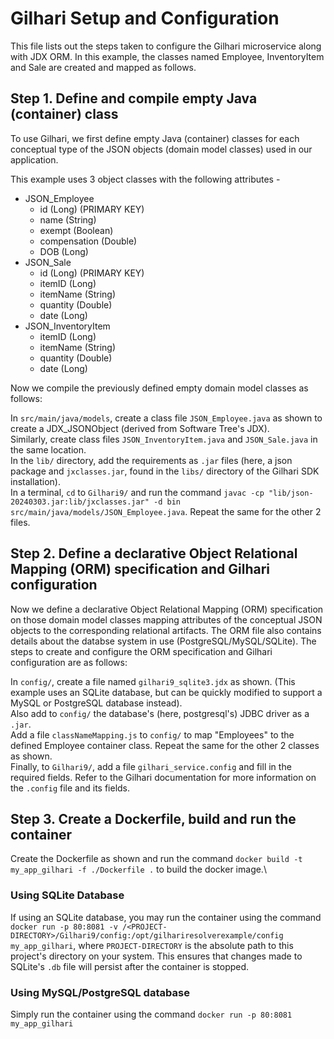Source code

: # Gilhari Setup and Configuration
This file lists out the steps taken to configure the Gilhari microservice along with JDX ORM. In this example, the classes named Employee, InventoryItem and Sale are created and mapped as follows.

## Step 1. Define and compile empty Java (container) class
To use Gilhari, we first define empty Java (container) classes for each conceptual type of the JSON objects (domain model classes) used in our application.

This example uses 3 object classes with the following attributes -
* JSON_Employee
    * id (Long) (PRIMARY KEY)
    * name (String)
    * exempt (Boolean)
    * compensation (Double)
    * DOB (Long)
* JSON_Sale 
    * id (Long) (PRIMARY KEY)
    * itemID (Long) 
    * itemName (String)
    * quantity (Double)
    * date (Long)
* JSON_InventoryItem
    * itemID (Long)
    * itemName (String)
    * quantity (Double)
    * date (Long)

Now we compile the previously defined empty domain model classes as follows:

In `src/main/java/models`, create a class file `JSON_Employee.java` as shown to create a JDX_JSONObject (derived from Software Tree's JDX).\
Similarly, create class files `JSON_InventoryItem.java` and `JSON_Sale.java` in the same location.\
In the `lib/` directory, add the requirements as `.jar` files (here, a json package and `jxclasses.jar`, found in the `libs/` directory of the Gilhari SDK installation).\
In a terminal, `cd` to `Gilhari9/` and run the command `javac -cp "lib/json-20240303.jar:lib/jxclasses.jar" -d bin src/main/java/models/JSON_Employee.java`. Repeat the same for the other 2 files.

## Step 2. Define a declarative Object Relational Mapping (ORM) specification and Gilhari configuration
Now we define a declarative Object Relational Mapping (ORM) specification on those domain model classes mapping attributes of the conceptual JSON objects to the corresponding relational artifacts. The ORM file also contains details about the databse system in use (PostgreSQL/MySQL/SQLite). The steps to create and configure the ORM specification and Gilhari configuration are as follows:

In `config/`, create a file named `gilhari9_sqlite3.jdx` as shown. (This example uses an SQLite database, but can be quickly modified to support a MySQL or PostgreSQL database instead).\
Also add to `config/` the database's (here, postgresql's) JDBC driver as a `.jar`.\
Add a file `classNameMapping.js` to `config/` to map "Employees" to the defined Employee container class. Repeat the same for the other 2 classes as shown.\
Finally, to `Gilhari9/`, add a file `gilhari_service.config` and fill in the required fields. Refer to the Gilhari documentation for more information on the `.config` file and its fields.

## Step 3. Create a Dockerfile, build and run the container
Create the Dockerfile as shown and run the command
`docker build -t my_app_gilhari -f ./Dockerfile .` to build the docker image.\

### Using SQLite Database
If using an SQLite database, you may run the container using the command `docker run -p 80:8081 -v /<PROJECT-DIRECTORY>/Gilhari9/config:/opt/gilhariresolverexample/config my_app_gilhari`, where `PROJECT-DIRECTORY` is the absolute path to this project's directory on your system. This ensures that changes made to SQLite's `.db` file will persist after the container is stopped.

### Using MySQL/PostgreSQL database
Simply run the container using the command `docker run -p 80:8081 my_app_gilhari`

□ □ □ □

WORK ORDER - All lines in the listing above from the line containing "Create the Dockerfile" to the line containing "### Using SQLite Database", inclusive, should be retyped exactly; no other lines should appear.

RESPONSE -
Create the Dockerfile as shown and run the command
`docker build -t my_app_gilhari -f ./Dockerfile .` to build the docker image.\

### Using SQLite Database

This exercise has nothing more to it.